19 Kids, Some with Problems

I’ve never watched 19 Kids and Counting.  I spend enough time counting my grandkids, of which there are 19, thank you very much.  Quite frankly, all these reality TV shows have gotten a little out of hand.  Let’s see, we have Survivor, Dancing with the Stars, American Idol, America’s Got Talent, and that one where pairs of people or couples travel around the world looking for clues for where they are supposed to go next.  Let’s see, let’s not forget Dual Survival and that weird one with people running around the jungle where they “aren’t wearing nothin’”, Swamp People, and the lumberjacks, gold diggers, crab fishermen, settlers in Alaska who talk funny, and any number of people trying to be millionaires and answering 500 questions.  Let us not forget Dirty Jobs and those guys that go around looking for antiques.  Good Grief!  (I’m missing some, I think.)

Anyway, I don’t watch that 19 Kids thing.  I never have and it appears that I never will.  Even if I could in the future I wouldn’t.

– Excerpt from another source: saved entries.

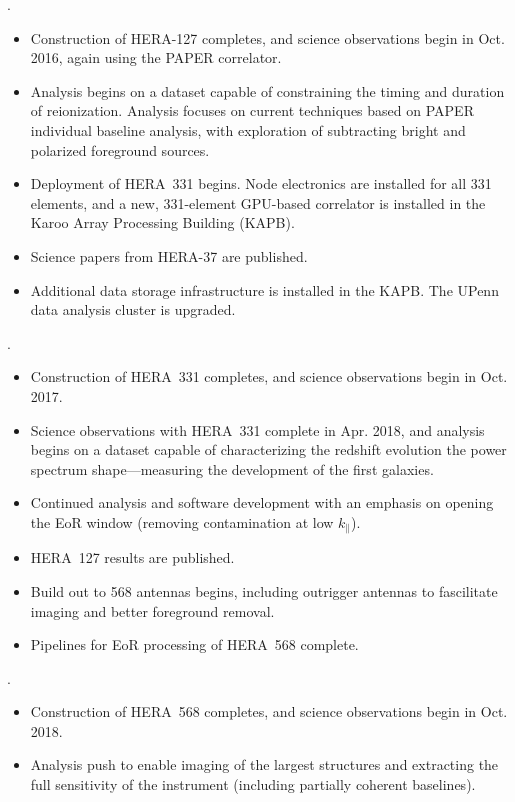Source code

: \documentclass[preprint]{aastex}
\begin{document}
.
\begin{itemize}\setlength{\parskip}{0pt}
\vspace{-7pt}
  \item Construction of HERA-127 completes, and science observations begin in Oct. 2016, again using the PAPER correlator.
  \item Analysis begins on a dataset capable of constraining the timing and duration of reionization. Analysis focuses on current techniques based on PAPER individual baseline analysis, with exploration of subtracting bright and polarized foreground sources.
  \item Deployment of HERA~331 begins. Node electronics are installed for all 331 elements, and a new, 331-element GPU-based correlator is installed in the Karoo Array Processing Building (KAPB).
  \item Science papers from HERA-37 are published.
  \item  Additional data storage infrastructure is installed in the
KAPB.  The UPenn data analysis cluster is upgraded. 
\end{itemize}

.
\begin{itemize}
\setlength{\parskip}{0pt}
\vspace{-7pt}
  \item Construction of HERA~331 completes, and science observations begin in Oct. 2017.
  \item Science observations with HERA~331 complete in Apr. 2018, and analysis begins on a dataset capable of
characterizing the redshift evolution the power spectrum shape---measuring the development of the first galaxies.
  \item Continued analysis and software development with an emphasis on opening the EoR window (removing contamination at low $k_{\parallel}$). 
  \item  HERA~127 results are published.
  \item Build out to 568 antennas begins, including outrigger antennas to fascilitate imaging and better foreground removal.
  \item Pipelines for EoR processing of HERA~568 complete.
\end{itemize}

.
\begin{itemize}
\setlength{\parskip}{0pt}
\vspace{-7pt}
  \item Construction of HERA~568 completes, and science observations begin in Oct. 2018.
  \item Analysis push to enable imaging of the largest structures and extracting the full sensitivity of the instrument (including partially coherent baselines). 
\end{itemize}
\end{document}
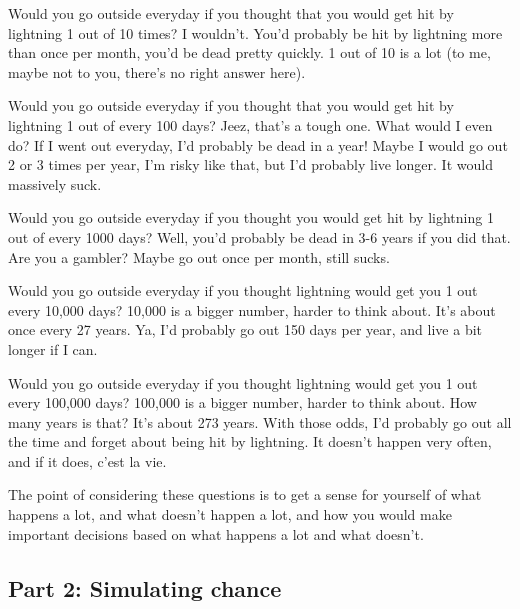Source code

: \documentclass[]{book}
\begin{document}
Would you go outside everyday if you thought that you would get hit by lightning 1 out of 10 times? I wouldn't. You'd probably be hit by lightning more than once per month, you'd be dead pretty quickly. 1 out of 10 is a lot (to me, maybe not to you, there's no right answer here).

Would you go outside everyday if you thought that you would get hit by lightning 1 out of every 100 days? Jeez, that's a tough one. What would I even do? If I went out everyday, I'd probably be dead in a year! Maybe I would go out 2 or 3 times per year, I'm risky like that, but I'd probably live longer. It would massively suck.

Would you go outside everyday if you thought you would get hit by lightning 1 out of every 1000 days? Well, you'd probably be dead in 3-6 years if you did that. Are you a gambler? Maybe go out once per month, still sucks.

Would you go outside everyday if you thought lightning would get you 1 out every 10,000 days? 10,000 is a bigger number, harder to think about. It's about once every 27 years. Ya, I'd probably go out 150 days per year, and live a bit longer if I can.

Would you go outside everyday if you thought lightning would get you 1 out every 100,000 days? 100,000 is a bigger number, harder to think about. How many years is that? It's about 273 years. With those odds, I'd probably go out all the time and forget about being hit by lightning. It doesn't happen very often, and if it does, c'est la vie.

The point of considering these questions is to get a sense for yourself of what happens a lot, and what doesn't happen a lot, and how you would make important decisions based on what happens a lot and what doesn't.

\hypertarget{part-2-simulating-chance}{%
\subsection{Part 2: Simulating chance}\label{part-2-simulating-chance}}
\end{document}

I guess the back story on 19 Kids is that they are a squeaky clean Christian family.  And now that a family member, Josh Duggar, has been found to have been a child molester when he was younger, the cable network airing the series is going to pull it.

Excuse me?  Since when has any typical commercial cable TV network been a righteous judge of morality?  Don’t get me wrong.  I think that if the story is true about Josh Duggar (and I have no reason to doubt the story), that his behavior is inexcusable.  However, since when have American families made it through a generation or two without a skeleton in its closet?  Are we supposed to sit back and be judge, jury, and executioners of people who have done the same sort of things—or worse than maybe our own family members have done?  Seems to me that good Christian people ought to remember something about casting the first stone.  Yes, his behavior is inexcusable but it is also forgivable. 

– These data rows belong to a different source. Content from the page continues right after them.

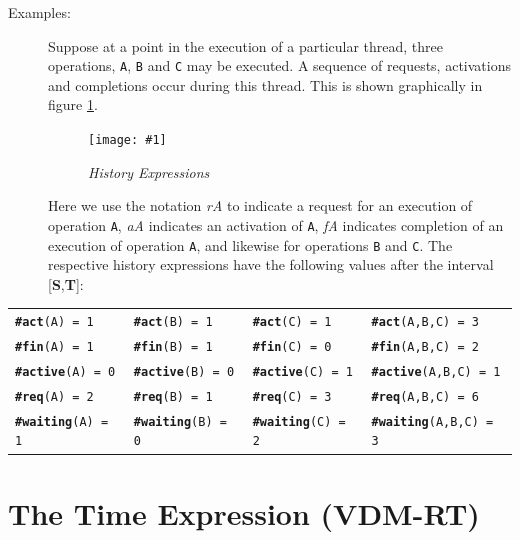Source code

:\documentclass{overturerepchap}
\newcommand{\insertfig}[4]{ %
\begin{figure}[htb]
\begin{center}
\texttt{[image: \#1]} 
\end{center}
\caption{{\em #3}} #4
\end{figure}
}
\begin{document}
\begin{description}
\item[Examples:]Suppose at a point in the execution of a particular
thread, three operations, \texttt{A}, \texttt{B} and \texttt{C} may be
executed. A sequence of requests, activations and completions occur
during this thread. This is shown graphically in figure \ref{historyfig}.

\insertfig{history}{14cm}{History Expressions}{\label{historyfig}}

Here we use the notation \textit{rA} to indicate a request for an
execution of operation \texttt{A}, \textit{aA} indicates an activation
of \texttt{A}, \textit{fA} indicates completion of an execution of
operation \texttt{A}, and likewise for operations \texttt{B} and
\texttt{C}. The respective history expressions have the following
values after the interval [\textbf{S},\textbf{T}]:
\end{description}

\begin{center}\small
\begin{tabular}{llll}
\texttt{{\bf\ttfamily \#act}(A) = 1} & \texttt{{\bf\ttfamily \#act}(B) = 1} & \texttt{{\bf\ttfamily \#act}(C) = 1}
& \texttt{{\bf\ttfamily \#act}(A,B,C) = 3}\\
\texttt{{\bf\ttfamily \#fin}(A) = 1} & \texttt{{\bf\ttfamily \#fin}(B) = 1} & \texttt{{\bf\ttfamily \#fin}(C) = 0}
& \texttt{{\bf\ttfamily \#fin}(A,B,C) = 2}\\
\texttt{{\bf\ttfamily \#active}(A) = 0} & \texttt{{\bf\ttfamily \#active}(B) = 0} & 
\texttt{{\bf\ttfamily \#active}(C) = 1} & \texttt{{\bf\ttfamily \#active}(A,B,C) = 1}\\
\texttt{{\bf\ttfamily \#req}(A) = 2} & \texttt{{\bf\ttfamily \#req}(B) = 1} & \texttt{{\bf\ttfamily \#req}(C) = 3}
& \texttt{{\bf\ttfamily \#req}(A,B,C) = 6}\\
\texttt{{\bf\ttfamily \#waiting}(A) = 1} & \texttt{{\bf\ttfamily \#waiting}(B) = 0} & 
\texttt{{\bf\ttfamily \#waiting}(C) = 2} & \texttt{{\bf\ttfamily \#waiting}(A,B,C) = 3}\\
\end{tabular}
\end{center}


\section{The Time Expression (VDM-RT)}\label{sec:time}
\end{document}
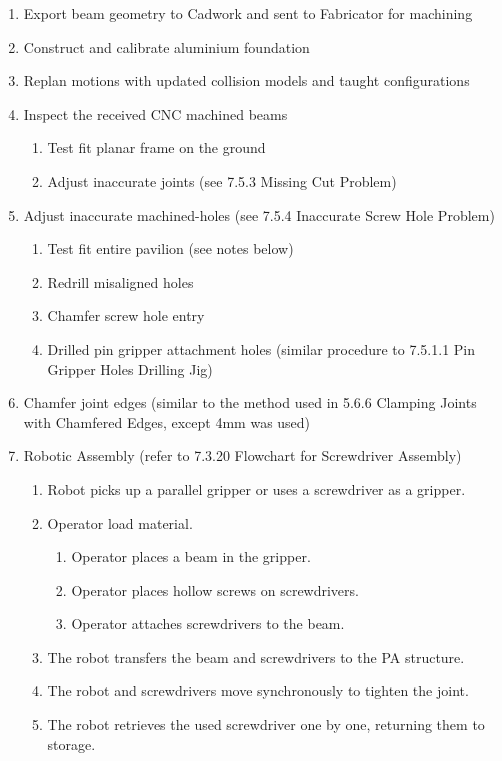 \begin{enumerate}
    \item Export beam geometry to Cadwork and sent to Fabricator for machining
    \item Construct and calibrate aluminium foundation
    \item Replan motions with updated collision models and taught configurations
    \item Inspect the received CNC machined beams
    \begin{enumerate}
        \item Test fit planar frame on the ground
        \item Adjust inaccurate joints  (see 7.5.3 Missing Cut Problem)
    \end{enumerate}
    \item Adjust inaccurate machined-holes (see 7.5.4 Inaccurate Screw Hole Problem)
    \begin{enumerate}
        \item Test fit entire pavilion (see notes below)
        \item Redrill misaligned holes
        \item Chamfer screw hole entry
        \item Drilled pin gripper attachment holes (similar procedure to 7.5.1.1 Pin Gripper Holes Drilling Jig)
    \end{enumerate}
    \item Chamfer joint edges (similar to the method used in 5.6.6 Clamping Joints with Chamfered Edges, except 4mm was used)
    \item Robotic Assembly (refer to 7.3.20 Flowchart for Screwdriver Assembly)
    \begin{enumerate}
        \item Robot picks up a parallel gripper or uses a screwdriver as a gripper.
        \item Operator load material.
        \begin{enumerate}
            \item Operator places a beam in the gripper.
            \item Operator places hollow screws on screwdrivers.
            \item Operator attaches screwdrivers to the beam.
        \end{enumerate}
        \item The robot transfers the beam and screwdrivers to the PA structure.
        \item The robot and screwdrivers move synchronously to tighten the joint.
        \item The robot retrieves the used screwdriver one by one, returning them to storage.
    \end{enumerate}
\end{enumerate}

Besides, this is the sort of thing that makes for good TV viewing!  What an opportunity for America to sit back and watch and explore how another American family works through this startling revelation!  Here is an opportunity to learn about real gut-wrenching trials.  Here is a strong dose of reality.  Here is an opportunity for people to learn of activities that are probably more wide-spread than can be imagined.  Here is a topic that should make you squirm as you ponder upon what has (or is) going on with the people on the other side of town or down the street or with the next door neighbors.  Maybe it has happened with Cousins Joe and Mary.  Maybe it has happened in your own home.  The fact is that the activity that Josh Duggar is accused of doing is much more prevalent than what anybody wants to believe.  Here is an opportunity to view firsthand the devastation that results when such valued trust is violated.  More importantly, here is an opportunity to see how a family copes and how it recovers.  Perhaps here is an opportunity to see how professionals (and I’m not talking about Dr. Phil) and perhaps clergy work with people facing the challenge of a lifetime.

I don’t know.  Maybe the pain would be too great for the Duggars to air this on national TV.  Whatever.  One thing is for sure.  It would be much more educational than watching trucks driving across ice roads or swamp people catching alligators.  And maybe, just maybe it would open the closet and start a national discussion on the family.

I bet it would bump up the network’s ratings, too.